Augmented reality ( AR ) for the rest of us is here: San Jose, California-based computer vision startup uSens has developed technology that makes it possible to run augmented reality apps like the ones you'd see on an iPhone X on a cheap $100 Android phone.
The company announced its new AR engine for Android phones at CES in Las Vegas this week, demonstrating the technology with a variety of phones at their booth. Much like Apple's ARKit and Google's ARCore , uSensAR uses what's being called simultaneous localization and mapping (SLAM).
This essentially makes it possible for the phone to scan a room, place virtual objects in that room and display them in relation to the camera location. When a user goes closer to an object, that object scales in size - just like a real object would.
Apple was first to introduce this kind of mobile AR technology with the release of iOS 11 last fall, and has since made it available to recent-generation iPhones and iPads. Google is doing the same on Android with ARCore , but has thus far restricted the technology to a few high-end devices, like its own Pixel phones.
At the uSens booth, the company demonstrated its own AR technology with a recent-generation Samsung phone, an older LG handset and finally a $100 Android device. All devices were capable of placing a Minion on a table and render it correctly, including shadows. The performance on the budget phone was a little jerky, but still very reasonable.
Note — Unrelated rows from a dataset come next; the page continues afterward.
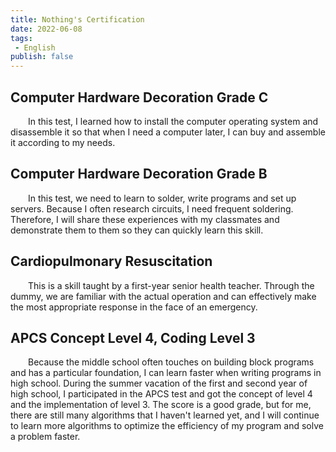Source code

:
 ```yaml
---
title: Nothing's Certification
date: 2022-06-08
tags: 
 - English
publish: false
---
```


## Computer Hardware Decoration Grade C
&emsp;&emsp;In this test, I learned how to install the computer operating system and disassemble it so that when I need a computer later, I can buy and assemble it according to my needs.

## Computer Hardware Decoration Grade B
&emsp;&emsp;In this test, we need to learn to solder, write programs and set up servers. Because I often research circuits, I need frequent soldering. Therefore, I will share these experiences with my classmates and demonstrate them to them so they can quickly learn this skill.

## Cardiopulmonary Resuscitation
&emsp;&emsp;This is a skill taught by a first-year senior health teacher. Through the dummy, we are familiar with the actual operation and can effectively make the most appropriate response in the face of an emergency.

## APCS Concept Level 4, Coding Level 3
&emsp;&emsp;Because the middle school often touches on building block programs and has a particular foundation, I can learn faster when writing programs in high school. During the summer vacation of the first and second year of high school, I participated in the APCS test and got the concept of level 4 and the implementation of level 3. The score is a good grade, but for me, there are still many algorithms that I haven't learned yet, and I will continue to learn more algorithms to optimize the efficiency of my program and solve a problem faster.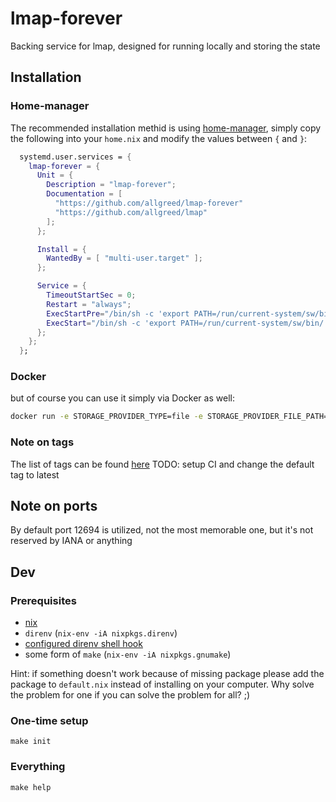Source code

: # lmap-forever
Backing service for lmap, designed for running locally and storing the state

## Installation

### Home-manager
The recommended installation methid is using [home-manager](TODO), simply copy the following into your `home.nix` and modify the values between `{` and `}`:
```nix
  systemd.user.services = {
    lmap-forever = {
      Unit = {
        Description = "lmap-forever";
        Documentation = [
          "https://github.com/allgreed/lmap-forever"
          "https://github.com/allgreed/lmap"
        ];
      };

      Install = {
        WantedBy = [ "multi-user.target" ];
      };

      Service = {
        TimeoutStartSec = 0;
        Restart = "always";
        ExecStartPre="/bin/sh -c 'export PATH=/run/current-system/sw/bin/:/usr/bin/; docker stop lmap-forever && (docker rm lmap-forever || true) || true'";
        ExecStart="/bin/sh -c 'export PATH=/run/current-system/sw/bin/:/usr/bin/; docker run -e STORAGE_PROVIDER_TYPE=file -e STORAGE_PROVIDER_FILE_PATH=/data -v /home/{your_username}/lmap:/data --rm --name lmap-forever -p 12694:12694 allgreed/lmap-forever:{tag_of_your_choice}'";
      };
    };
  };
```

### Docker
but of course you can use it simply via Docker as well:
```bash
docker run -e STORAGE_PROVIDER_TYPE=file -e STORAGE_PROVIDER_FILE_PATH=/data -v /home/{your-username}/lmap:/data --restart=always --name lmap-forever -p 12694:12694 allgreed/lmap-forever:{tag_of_your_choice}
```

### Note on tags
The list of tags can be found [here](https://hub.docker.com/r/allgreed/lmap-forever/tags)
TODO: setup CI and change the default tag to latest

## Note on ports
By default port 12694 is utilized, not the most memorable one, but it's not reserved by IANA or anything

## Dev

### Prerequisites
- [nix](https://nixos.org/nix/manual/#chap-installation)
- `direnv` (`nix-env -iA nixpkgs.direnv`)
- [configured direnv shell hook ](https://direnv.net/docs/hook.html)
- some form of `make` (`nix-env -iA nixpkgs.gnumake`)

Hint: if something doesn't work because of missing package please add the package to `default.nix` instead of installing on your computer. Why solve the problem for one if you can solve the problem for all? ;)

### One-time setup
```
make init
```

### Everything
```
make help
```
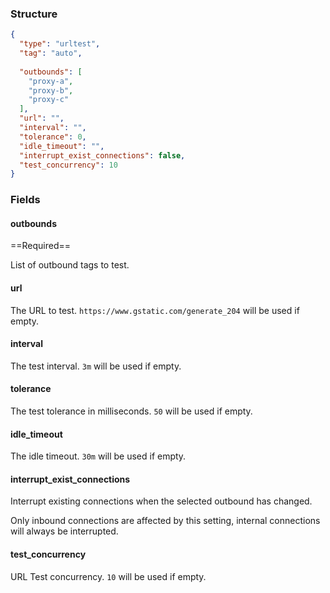 ### Structure

```json
{
  "type": "urltest",
  "tag": "auto",
  
  "outbounds": [
    "proxy-a",
    "proxy-b",
    "proxy-c"
  ],
  "url": "",
  "interval": "",
  "tolerance": 0,
  "idle_timeout": "",
  "interrupt_exist_connections": false,
  "test_concurrency": 10
}
```

### Fields

#### outbounds

==Required==

List of outbound tags to test.

#### url

The URL to test. `https://www.gstatic.com/generate_204` will be used if empty.

#### interval

The test interval. `3m` will be used if empty.

#### tolerance

The test tolerance in milliseconds. `50` will be used if empty.

#### idle_timeout

The idle timeout. `30m` will be used if empty.

#### interrupt_exist_connections

Interrupt existing connections when the selected outbound has changed.

Only inbound connections are affected by this setting, internal connections will always be interrupted.

#### test_concurrency

URL Test concurrency. `10` will be used if empty.

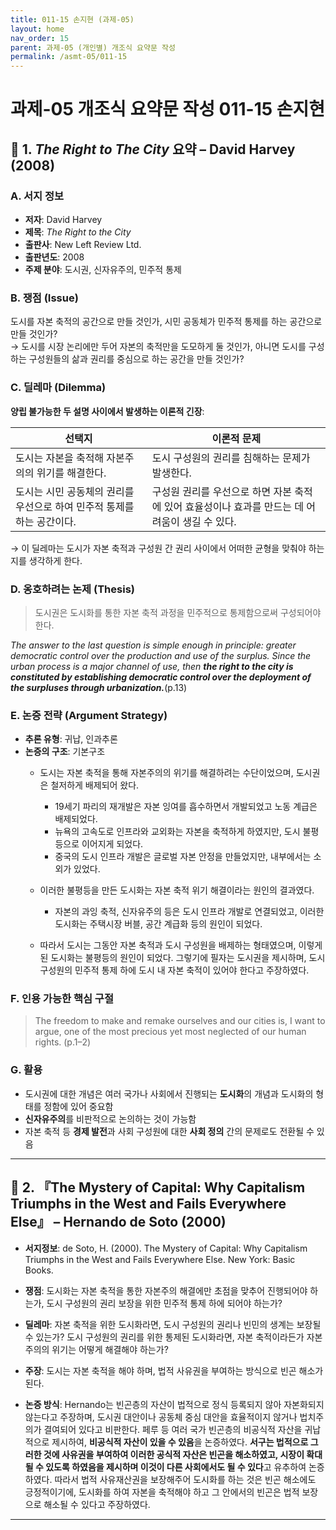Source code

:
```yaml
---
title: 011-15 손지현 (과제-05)
layout: home
nav_order: 15
parent: 과제-05 (개인별) 개조식 요약문 작성
permalink: /asmt-05/011-15
---
```


# 과제-05 개조식 요약문 작성 011-15 손지현 

## 📘 1. *The Right to The City* 요약 – David Harvey (2008)

### A. 서지 정보  
- **저자**: David Harvey  
- **제목**: *The Right to the City*  
- **출판사**: New Left Review Ltd. 
- **출판년도**: 2008  
- **주제 분야**: 도시권, 신자유주의, 민주적 통제


### B. 쟁점 (Issue)  
도시를 자본 축적의 공간으로 만들 것인가, 시민 공동체가 민주적 통제를 하는 공간으로 만들 것인가?  
→ 도시를 시장 논리에만 두어 자본의 축적만을 도모하게 둘 것인가, 아니면 도시를 구성하는 구성원들의 삶과 권리를 중심으로 하는 공간을 만들 것인가?

### C. 딜레마 (Dilemma)  
**양립 불가능한 두 설명 사이에서 발생하는 이론적 긴장**:

| 선택지 | 이론적 문제 |
|--------|-------------|
| 도시는 자본을 축적해 자본주의의 위기를 해결한다. | 도시 구성원의 권리를 침해하는 문제가 발생한다. |
| 도시는 시민 공동체의 권리를 우선으로 하여 민주적 통제를 하는 공간이다. | 구성원 권리를 우선으로 하면 자본 축적에 있어 효율성이나 효과를 만드는 데 어려움이 생길 수 있다. |

→ 이 딜레마는 도시가 자본 축적과 구성원 간 권리 사이에서 어떠한 균형을 맞춰야 하는지를 생각하게 한다.


### D. 옹호하려는 논제 (Thesis)  
> 도시권은 도시화를 통한 자본 축적 과정을 민주적으로 통제함으로써 구성되어야 한다.

*The answer to the last question is simple enough in principle: greater democratic control over the production and use of the surplus.  Since the urban process is a major channel of use, then **the right to the city is constituted by establishing democratic control over the deployment of the surpluses through urbanization.***(p.13)

### E. 논증 전략 (Argument Strategy)  
- **추론 유형**: 귀납, 인과추론  
- **논증의 구조**:
기본구조
  - 도시는 자본 축적을 통해 자본주의의 위기를 해결하려는 수단이었으며, 도시권은 철저하게 배제되어 왔다. 

    - 19세기 파리의 재개발은 자본 잉여를 흡수하면서 개발되었고 노동 계급은 배제되었다.
    - 뉴욕의 고속도로 인프라와 교외화는 자본을 축적하게 하였지만, 도시 불평등으로 이어지게 되었다.
    - 중국의 도시 인프라 개발은 글로벌 자본 안정을 만들었지만, 내부에서는 소외가 있었다.
  - 이러한 불평등을 만든 도시화는 자본 축적 위기 해결이라는 원인의 결과였다.
   
    - 자본의 과잉 축적, 신자유주의 등은 도시 인프라 개발로 연결되었고, 이러한 도시화는 주택시장 버블, 공간 계급화 등의 원인이 되었다.

  - 따라서 도시는 그동안 자본 축적과 도시 구성원을 배제하는 형태였으며, 이렇게 된 도시화는 불평등의 원인이 되었다. 그렇기에 필자는 도시권을 제시하며, 도시 구성원의 민주적 통제 하에 도시 내 자본 축적이 있어야 한다고 주장하였다.




### F. 인용 가능한 핵심 구절
> The freedom to make and remake ourselves and our cities is, I want to argue, one of the most precious yet most neglected of our human 
rights. (p.1–2)



### G. 활용
- 도시권에 대한 개념은 여러 국가나 사회에서 진행되는 **도시화**의 개념과 도시화의 형태를 정함에 있어 중요함
- **신자유주의**를 비판적으로 논의하는 것이 가능함
- 자본 축적 등 **경제 발전**과 사회 구성원에 대한 **사회 정의** 간의 문제로도 전환될 수 있음

---

## 📘 2. 『The Mystery of Capital: Why Capitalism Triumphs in the West and Fails Everywhere Else』 – Hernando de Soto (2000)

- **서지정보**: de Soto, H. (2000). The Mystery of Capital: Why Capitalism Triumphs in the West and Fails Everywhere Else. New York: Basic Books.

- **쟁점**: 도시화는 자본 축적을 통한 자본주의 해결에만 초점을 맞추어 진행되어야 하는가, 도시 구성원의 권리 보장을 위한 민주적 통제 하에 되어야 하는가?

- **딜레마**: 자본 축적을 위한 도시화라면, 도시 구성원의 권리나 빈민의 생계는 보장될 수 있는가? 도시 구성원의 권리를 위한 통제된 도시화라면, 자본 축적이라든가 자본주의의 위기는 어떻게 해결해야 하는가? 

- **주장**: 도시는 자본 축적을 해야 하며, 법적 사유권을 부여하는 방식으로 빈곤 해소가 된다.

- **논증 방식**: Hernando는 빈곤층의 자산이 법적으로 정식 등록되지 않아 자본화되지 않는다고 주장하며, 도시권 대안이나 공동체 중심 대안을 효율적이지 않거나 법치주의가 결여되어 있다고 비판한다. 페루 등 여러 국가 빈곤층의 비공식적 자산을 귀납적으로 제시하여, **비공식적 자산이 있을 수 있음**을 논증하였다. **서구는 법적으로 그러한 것에 사유권을 부여하여 이러한 공식적 자산은 빈곤을 해소하였고, 시장이 확대될 수 있도록 하였음을 제시하며 이것이 다른 사회에서도 될 수 있다**고 유추하여 논증하였다. 따라서 법적 사유재산권을 보장해주어 도시화를 하는 것은 빈곤 해소에도 긍정적이기에, 도시화를 하여 자본을 축적해야 하고 그 안에서의 빈곤은 법적 보장으로 해소될 수 있다고 주장하였다.

---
uUsens has been working specifically to account for slow processors as well as poor camera sensors - all things that you'd find on a cheap prepaid handset, for example. The company said that its AR engine is compatible with 2 billion Android devices.
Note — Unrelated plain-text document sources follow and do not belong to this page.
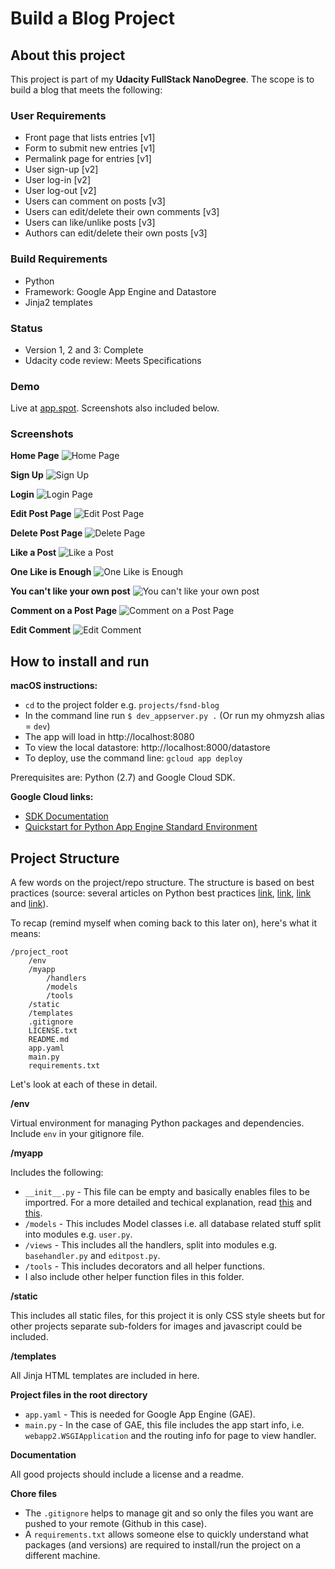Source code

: # Build a Blog Project

## About this project
This project is part of my **Udacity FullStack NanoDegree**. The scope is to build a blog that meets the following:

### User Requirements

* Front page that lists entries [v1]
* Form to submit new entries [v1]
* Permalink page for entries [v1]
* User sign-up [v2]
* User log-in [v2]
* User log-out [v2]
* Users can comment on posts [v3]
* Users can edit/delete their own comments [v3]
* Users can like/unlike posts [v3]
* Authors can edit/delete their own posts [v3]

### Build Requirements

* Python
* Framework: Google App Engine and Datastore
* Jinja2 templates

### Status

* Version 1, 2 and 3: Complete
* Udacity code review: Meets Specifications


### Demo
Live at [app.spot](https://cubiio-blog.appspot.com/). Screenshots also included below.


### Screenshots

**Home Page**
![Home Page](/docs/homePage.png?raw=true "Home Page")

**Sign Up**
![Sign Up](/docs/signup.png?raw=true "Sign UpPage")

**Login**
![Login Page](/docs/login.png?raw=true "Login Page")

**Edit Post Page**
![Edit Post Page](/docs/editPost.png?raw=true "Edit Post Page")

**Delete Post Page**
![Delete Page](/docs/delete.png?raw=true "Delete Post Page")

**Like a Post**
![Like a Post](/docs/postWithLike.png?raw=true "Like a Post")

**One Like is Enough**
![One Like is Enough](/docs/oneLikeIsEnough.png?raw=true "One Like is Enough")

**You can't like your own post**
![You can't like your own post](/docs/prohibitLike.png?raw=true "You can't like your own post")

**Comment on a Post Page**
![Comment on a Post Page](/docs/comment.png?raw=true "Comment on a Post Page")

**Edit Comment**
![Edit Comment](/docs/commentEdit.png?raw=true "Edit Comment")


## How to install and run

**macOS instructions:**

* `cd` to the project folder e.g. `projects/fsnd-blog`
* In the command line run `$ dev_appserver.py .` (Or run my ohmyzsh alias = `dev`)
* The app will load in http://localhost:8080
* To view the local datastore: http://localhost:8000/datastore
* To deploy, use the command line: `gcloud app deploy`

Prerequisites are: Python (2.7) and Google Cloud SDK. 

**Google Cloud links:**
* [SDK Documentation](https://cloud.google.com/sdk/docs/) 
* [Quickstart for Python App Engine Standard Environment](https://cloud.google.com/appengine/docs/python/quickstart)


## Project Structure
A few words on the project/repo structure. The structure is based on best practices (source: several articles on Python best practices [link](https://airbrake.io/blog/python/python-best-practices), [link](https://stackoverflow.com/questions/48458/project-structure-for-google-app-engine), [link](https://sites.google.com/site/io/rapid-development-with-python-django-and-google-app-engine) and [link](https://vladcalin.github.io/what-every-python-project-should-have.html)).

To recap (remind myself when coming back to this later on), here's what it means:

```
/project_root
	/env 
	/myapp
		/handlers
		/models
		/tools
	/static
	/templates
	.gitignore
	LICENSE.txt
	README.md
	app.yaml
	main.py
	requirements.txt
```

Let's look at each of these in detail.

**/env**

Virtual environment for managing Python packages and dependencies. Include `env` in your gitignore file.

**/myapp**

Includes the following:

* `__init__.py` - This file can be empty and basically enables files to be importred. For a more detailed and techical explanation, read [this](https://stackoverflow.com/questions/448271/what-is-init-py-for#448279) and [this](https://docs.python.org/3/tutorial/modules.html#packages).
* `/models` - This includes Model classes i.e. all database related stuff split into modules e.g. `user.py`.
* `/views` - This includes all the handlers, split into modules e.g. `basehandler.py` and `editpost.py`.
* `/tools` - This includes decorators and all helper functions.
* I also include other helper function files in this folder.

**/static**

This includes all static files, for this project it is only CSS style sheets but for other projects separate sub-folders for images and javascript could be included.

**/templates**

All Jinja HTML templates are included in here.

**Project files in the root directory**

* `app.yaml` - This is needed for Google App Engine (GAE).
* `main.py` - In the case of GAE, this file includes the app start info, i.e. `webapp2.WSGIApplication` and the routing info for page to view handler.

**Documentation**

All good projects should include a license and a readme.

**Chore files**

* The `.gitignore` helps to manage git and so only the files you want are pushed to your remote (Github in this case).
* A `requirements.txt` allows someone else to quickly understand what packages (and versions) are required to install/run the project on a different machine.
As a first step, uSens has struck a partnership with Spreadtrum, a Shanghai-based mobile chipset maker that wants to use it for its own Android hardware. But uSens also has plans to release a SDK for developers soon, which could use it to build AR apps for handsets that don't support Google's or Apple's solution.
uSens has been building hand tracking and other computer vision solutions for VR and AR. The company raised some $26 million , with investors including Fosun Kinzon Capital, with participation from Maison Capital, Great Capital, Fortune Capital, Oriental Fortune Capital, iResearch Capital, and Chord Capital.